Child welfare is a space where children do not generally choose to be. Some may not know why they are in care, while others may not leave until they age out. Some have experienced abuse, illness, and/or disability. Consequently, how should ethnographers listen to and portray their stories, if even at all? In this paper, I explore the methodological question of how to do ethnographic research with children in care. I suggest a combination of visual/material tools, demonstrated by an approach I call narrative storywork. I begin by outlining how I conducted this approach. I then explore an ethnographic encounter which illustrates the ways in which people shared stories about their everyday lives. My aim is to encourage experimentality with ethnographic portraiture; this paper is a resource for ethnographers to build on.

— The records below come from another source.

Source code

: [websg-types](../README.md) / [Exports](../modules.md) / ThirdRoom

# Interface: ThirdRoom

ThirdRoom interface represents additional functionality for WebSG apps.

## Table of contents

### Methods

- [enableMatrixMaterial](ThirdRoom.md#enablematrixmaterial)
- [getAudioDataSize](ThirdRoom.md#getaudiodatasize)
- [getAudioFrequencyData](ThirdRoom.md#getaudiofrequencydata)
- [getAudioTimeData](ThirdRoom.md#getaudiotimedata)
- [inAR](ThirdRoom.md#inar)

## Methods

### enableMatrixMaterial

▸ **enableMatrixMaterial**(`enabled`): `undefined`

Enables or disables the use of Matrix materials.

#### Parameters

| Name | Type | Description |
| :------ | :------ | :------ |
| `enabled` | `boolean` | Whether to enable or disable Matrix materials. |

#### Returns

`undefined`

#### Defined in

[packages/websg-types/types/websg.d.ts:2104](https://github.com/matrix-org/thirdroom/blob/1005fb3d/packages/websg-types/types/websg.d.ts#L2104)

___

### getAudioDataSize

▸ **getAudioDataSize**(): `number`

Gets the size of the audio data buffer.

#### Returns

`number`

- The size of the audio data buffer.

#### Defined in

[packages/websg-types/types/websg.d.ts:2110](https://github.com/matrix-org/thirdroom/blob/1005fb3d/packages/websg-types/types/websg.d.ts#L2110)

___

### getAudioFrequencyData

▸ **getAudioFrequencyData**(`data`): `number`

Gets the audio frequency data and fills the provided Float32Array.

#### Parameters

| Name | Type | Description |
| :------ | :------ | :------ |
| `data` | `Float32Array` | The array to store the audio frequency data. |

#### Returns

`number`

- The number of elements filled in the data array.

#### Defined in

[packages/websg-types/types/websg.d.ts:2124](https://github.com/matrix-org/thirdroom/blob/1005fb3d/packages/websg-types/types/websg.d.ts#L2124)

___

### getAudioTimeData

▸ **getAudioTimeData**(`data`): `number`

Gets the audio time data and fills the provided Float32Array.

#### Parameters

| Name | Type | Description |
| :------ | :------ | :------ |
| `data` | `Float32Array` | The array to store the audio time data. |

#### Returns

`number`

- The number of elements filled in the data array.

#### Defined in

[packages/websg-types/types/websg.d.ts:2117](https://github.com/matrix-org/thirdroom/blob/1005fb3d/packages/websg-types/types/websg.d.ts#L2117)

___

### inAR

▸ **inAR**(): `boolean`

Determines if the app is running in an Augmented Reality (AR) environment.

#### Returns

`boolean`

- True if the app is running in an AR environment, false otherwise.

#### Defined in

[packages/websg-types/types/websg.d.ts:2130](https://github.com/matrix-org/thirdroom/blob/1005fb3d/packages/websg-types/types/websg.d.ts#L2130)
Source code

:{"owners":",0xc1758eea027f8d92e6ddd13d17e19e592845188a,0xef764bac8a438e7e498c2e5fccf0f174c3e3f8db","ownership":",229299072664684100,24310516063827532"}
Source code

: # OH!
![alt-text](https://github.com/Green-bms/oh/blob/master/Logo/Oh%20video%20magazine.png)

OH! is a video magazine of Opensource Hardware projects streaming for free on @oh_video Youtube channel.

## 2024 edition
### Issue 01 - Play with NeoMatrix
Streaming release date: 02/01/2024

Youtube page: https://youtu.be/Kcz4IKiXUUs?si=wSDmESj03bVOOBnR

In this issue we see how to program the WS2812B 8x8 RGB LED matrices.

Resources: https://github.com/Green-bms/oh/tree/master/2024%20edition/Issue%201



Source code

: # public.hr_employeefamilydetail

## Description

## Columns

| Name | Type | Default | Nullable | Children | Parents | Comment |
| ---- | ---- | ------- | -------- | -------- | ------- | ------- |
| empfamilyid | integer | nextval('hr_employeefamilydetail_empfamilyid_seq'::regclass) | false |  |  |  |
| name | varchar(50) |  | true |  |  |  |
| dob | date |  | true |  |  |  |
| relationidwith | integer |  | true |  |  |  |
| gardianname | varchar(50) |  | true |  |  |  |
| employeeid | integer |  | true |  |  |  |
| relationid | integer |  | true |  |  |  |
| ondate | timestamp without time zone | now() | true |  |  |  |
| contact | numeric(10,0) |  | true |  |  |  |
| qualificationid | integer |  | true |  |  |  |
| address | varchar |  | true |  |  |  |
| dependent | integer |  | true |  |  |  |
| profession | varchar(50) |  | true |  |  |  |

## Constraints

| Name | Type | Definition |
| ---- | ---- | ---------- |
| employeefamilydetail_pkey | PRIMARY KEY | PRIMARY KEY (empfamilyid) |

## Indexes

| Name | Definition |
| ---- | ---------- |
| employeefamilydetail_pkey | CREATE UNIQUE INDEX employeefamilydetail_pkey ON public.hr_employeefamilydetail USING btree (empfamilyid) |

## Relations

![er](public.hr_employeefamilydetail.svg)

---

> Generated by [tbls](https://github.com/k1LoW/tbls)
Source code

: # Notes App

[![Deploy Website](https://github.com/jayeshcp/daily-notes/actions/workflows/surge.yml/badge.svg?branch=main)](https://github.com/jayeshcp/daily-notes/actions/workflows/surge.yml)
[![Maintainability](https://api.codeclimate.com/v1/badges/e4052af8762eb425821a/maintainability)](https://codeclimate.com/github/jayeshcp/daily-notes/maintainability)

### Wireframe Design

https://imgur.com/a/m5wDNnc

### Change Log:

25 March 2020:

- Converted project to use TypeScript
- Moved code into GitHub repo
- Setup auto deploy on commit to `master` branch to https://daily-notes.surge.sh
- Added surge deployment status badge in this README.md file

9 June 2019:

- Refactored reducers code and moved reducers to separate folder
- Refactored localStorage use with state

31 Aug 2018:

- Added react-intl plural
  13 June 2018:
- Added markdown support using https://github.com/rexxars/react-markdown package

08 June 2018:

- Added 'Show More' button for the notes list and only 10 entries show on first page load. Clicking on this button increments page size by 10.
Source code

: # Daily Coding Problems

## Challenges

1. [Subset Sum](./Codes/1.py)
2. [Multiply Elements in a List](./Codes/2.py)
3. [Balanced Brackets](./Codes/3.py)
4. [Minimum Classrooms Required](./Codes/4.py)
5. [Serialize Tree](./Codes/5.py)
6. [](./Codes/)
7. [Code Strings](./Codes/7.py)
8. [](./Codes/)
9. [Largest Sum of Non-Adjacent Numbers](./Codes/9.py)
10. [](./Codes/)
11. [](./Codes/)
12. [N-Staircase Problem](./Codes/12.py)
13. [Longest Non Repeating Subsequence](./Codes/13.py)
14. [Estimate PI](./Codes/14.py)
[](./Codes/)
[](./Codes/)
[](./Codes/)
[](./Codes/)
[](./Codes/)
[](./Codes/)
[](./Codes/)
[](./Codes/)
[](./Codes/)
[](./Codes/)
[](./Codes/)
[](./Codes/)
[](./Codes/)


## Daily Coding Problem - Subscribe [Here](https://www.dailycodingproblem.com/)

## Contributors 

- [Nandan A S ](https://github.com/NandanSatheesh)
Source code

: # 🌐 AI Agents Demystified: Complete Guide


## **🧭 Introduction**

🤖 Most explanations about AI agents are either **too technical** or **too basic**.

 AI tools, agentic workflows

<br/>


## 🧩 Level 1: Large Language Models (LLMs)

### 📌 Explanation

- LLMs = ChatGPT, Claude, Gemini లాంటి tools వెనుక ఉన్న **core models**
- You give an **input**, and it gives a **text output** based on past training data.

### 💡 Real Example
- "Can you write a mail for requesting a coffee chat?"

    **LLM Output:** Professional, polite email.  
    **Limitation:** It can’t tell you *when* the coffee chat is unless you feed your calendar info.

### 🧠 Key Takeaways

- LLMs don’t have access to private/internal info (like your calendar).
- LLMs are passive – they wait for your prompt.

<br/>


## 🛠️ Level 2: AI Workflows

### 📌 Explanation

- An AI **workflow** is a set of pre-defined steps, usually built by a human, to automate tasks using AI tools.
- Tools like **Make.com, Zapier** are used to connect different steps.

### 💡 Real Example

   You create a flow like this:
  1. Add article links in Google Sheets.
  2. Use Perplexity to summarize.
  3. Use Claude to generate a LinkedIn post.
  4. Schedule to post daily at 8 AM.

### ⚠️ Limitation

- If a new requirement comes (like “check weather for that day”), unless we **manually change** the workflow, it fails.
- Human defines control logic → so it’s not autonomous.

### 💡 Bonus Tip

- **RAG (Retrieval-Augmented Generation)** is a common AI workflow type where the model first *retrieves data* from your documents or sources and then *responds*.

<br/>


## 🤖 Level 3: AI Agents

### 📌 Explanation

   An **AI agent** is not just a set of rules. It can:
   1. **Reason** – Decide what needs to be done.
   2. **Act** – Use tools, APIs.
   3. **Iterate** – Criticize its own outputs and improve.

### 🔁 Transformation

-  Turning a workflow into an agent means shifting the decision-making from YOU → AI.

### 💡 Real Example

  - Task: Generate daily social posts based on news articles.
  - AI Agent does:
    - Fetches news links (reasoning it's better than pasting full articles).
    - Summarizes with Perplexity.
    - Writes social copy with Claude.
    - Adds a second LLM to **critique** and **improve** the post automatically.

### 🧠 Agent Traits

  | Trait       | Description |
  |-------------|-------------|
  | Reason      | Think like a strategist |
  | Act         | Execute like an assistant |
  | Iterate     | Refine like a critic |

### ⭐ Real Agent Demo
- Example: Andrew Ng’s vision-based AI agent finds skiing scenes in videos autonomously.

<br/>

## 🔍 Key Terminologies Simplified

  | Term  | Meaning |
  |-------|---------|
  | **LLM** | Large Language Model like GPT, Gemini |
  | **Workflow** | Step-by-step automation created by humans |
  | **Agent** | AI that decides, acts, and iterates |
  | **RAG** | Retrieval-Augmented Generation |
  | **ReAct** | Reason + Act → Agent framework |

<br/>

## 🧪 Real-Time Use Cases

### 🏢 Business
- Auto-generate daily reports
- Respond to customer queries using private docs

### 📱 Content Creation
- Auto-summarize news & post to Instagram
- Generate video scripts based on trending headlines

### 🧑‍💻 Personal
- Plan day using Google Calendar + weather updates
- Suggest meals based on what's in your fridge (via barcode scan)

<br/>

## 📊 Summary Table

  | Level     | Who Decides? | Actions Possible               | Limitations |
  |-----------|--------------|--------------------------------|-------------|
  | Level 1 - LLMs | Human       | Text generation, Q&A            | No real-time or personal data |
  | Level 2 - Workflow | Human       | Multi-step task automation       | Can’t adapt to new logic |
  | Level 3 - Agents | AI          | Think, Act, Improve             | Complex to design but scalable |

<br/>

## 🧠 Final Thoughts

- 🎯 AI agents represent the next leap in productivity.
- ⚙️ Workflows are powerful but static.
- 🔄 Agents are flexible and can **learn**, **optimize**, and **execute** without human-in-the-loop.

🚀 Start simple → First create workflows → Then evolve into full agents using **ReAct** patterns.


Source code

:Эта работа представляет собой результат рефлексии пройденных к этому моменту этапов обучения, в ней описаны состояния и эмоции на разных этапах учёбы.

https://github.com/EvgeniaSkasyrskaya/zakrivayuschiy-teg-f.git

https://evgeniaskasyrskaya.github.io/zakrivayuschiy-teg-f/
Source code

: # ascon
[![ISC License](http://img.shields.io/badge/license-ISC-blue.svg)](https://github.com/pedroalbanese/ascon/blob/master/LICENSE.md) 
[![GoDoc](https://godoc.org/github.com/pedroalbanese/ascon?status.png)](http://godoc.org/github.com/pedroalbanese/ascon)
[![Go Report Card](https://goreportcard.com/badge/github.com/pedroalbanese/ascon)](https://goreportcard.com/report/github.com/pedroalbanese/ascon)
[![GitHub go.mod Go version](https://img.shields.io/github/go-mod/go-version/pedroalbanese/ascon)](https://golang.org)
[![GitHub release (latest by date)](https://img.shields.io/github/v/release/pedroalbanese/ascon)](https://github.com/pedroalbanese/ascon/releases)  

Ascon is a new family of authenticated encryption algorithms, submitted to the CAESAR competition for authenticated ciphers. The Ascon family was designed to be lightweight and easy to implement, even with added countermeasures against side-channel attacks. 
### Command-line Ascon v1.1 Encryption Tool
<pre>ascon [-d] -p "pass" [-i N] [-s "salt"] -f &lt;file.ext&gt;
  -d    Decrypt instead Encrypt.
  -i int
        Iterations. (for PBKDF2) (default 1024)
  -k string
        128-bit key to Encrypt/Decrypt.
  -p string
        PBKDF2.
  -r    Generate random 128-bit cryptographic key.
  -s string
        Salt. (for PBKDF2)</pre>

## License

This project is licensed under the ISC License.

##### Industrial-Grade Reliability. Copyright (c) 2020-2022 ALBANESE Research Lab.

Methods: Multimodal Approaches to Care

Narrative storywork seeks to evoke everyday life narratives through a variety of modular, collaborative methods. I derive the name from a social work tool called Life Story Work, in which a facilitator helps a child understand their life trajectory through the collaborative creation of representations of their life before entering care (see Goldfarb Forthcoming, 107-111).1 By labeling my approach similarly, I extend an olive branch to practice-based researchers who may find insight in anthropological scholarship. I designed narrative storywork in response to my encounters with children in care, which I then used across twelve months of research on everyday caregiving in the child welfare system in Japan. Jean Hunleth (2017) and Julie Spray’s (2020) work are notable influences because of their portrayal and celebration of children’s voices through methods like drawing and collaborative storytelling. Small groups of elementary school-aged children at a foster home and children/teenagers at a residential care institution participated in narrative storywork over approximately four months.2 Outside of the workshops I interacted with people through my daily trips to the institution and regular visits to the foster home. Several caregivers participated as well.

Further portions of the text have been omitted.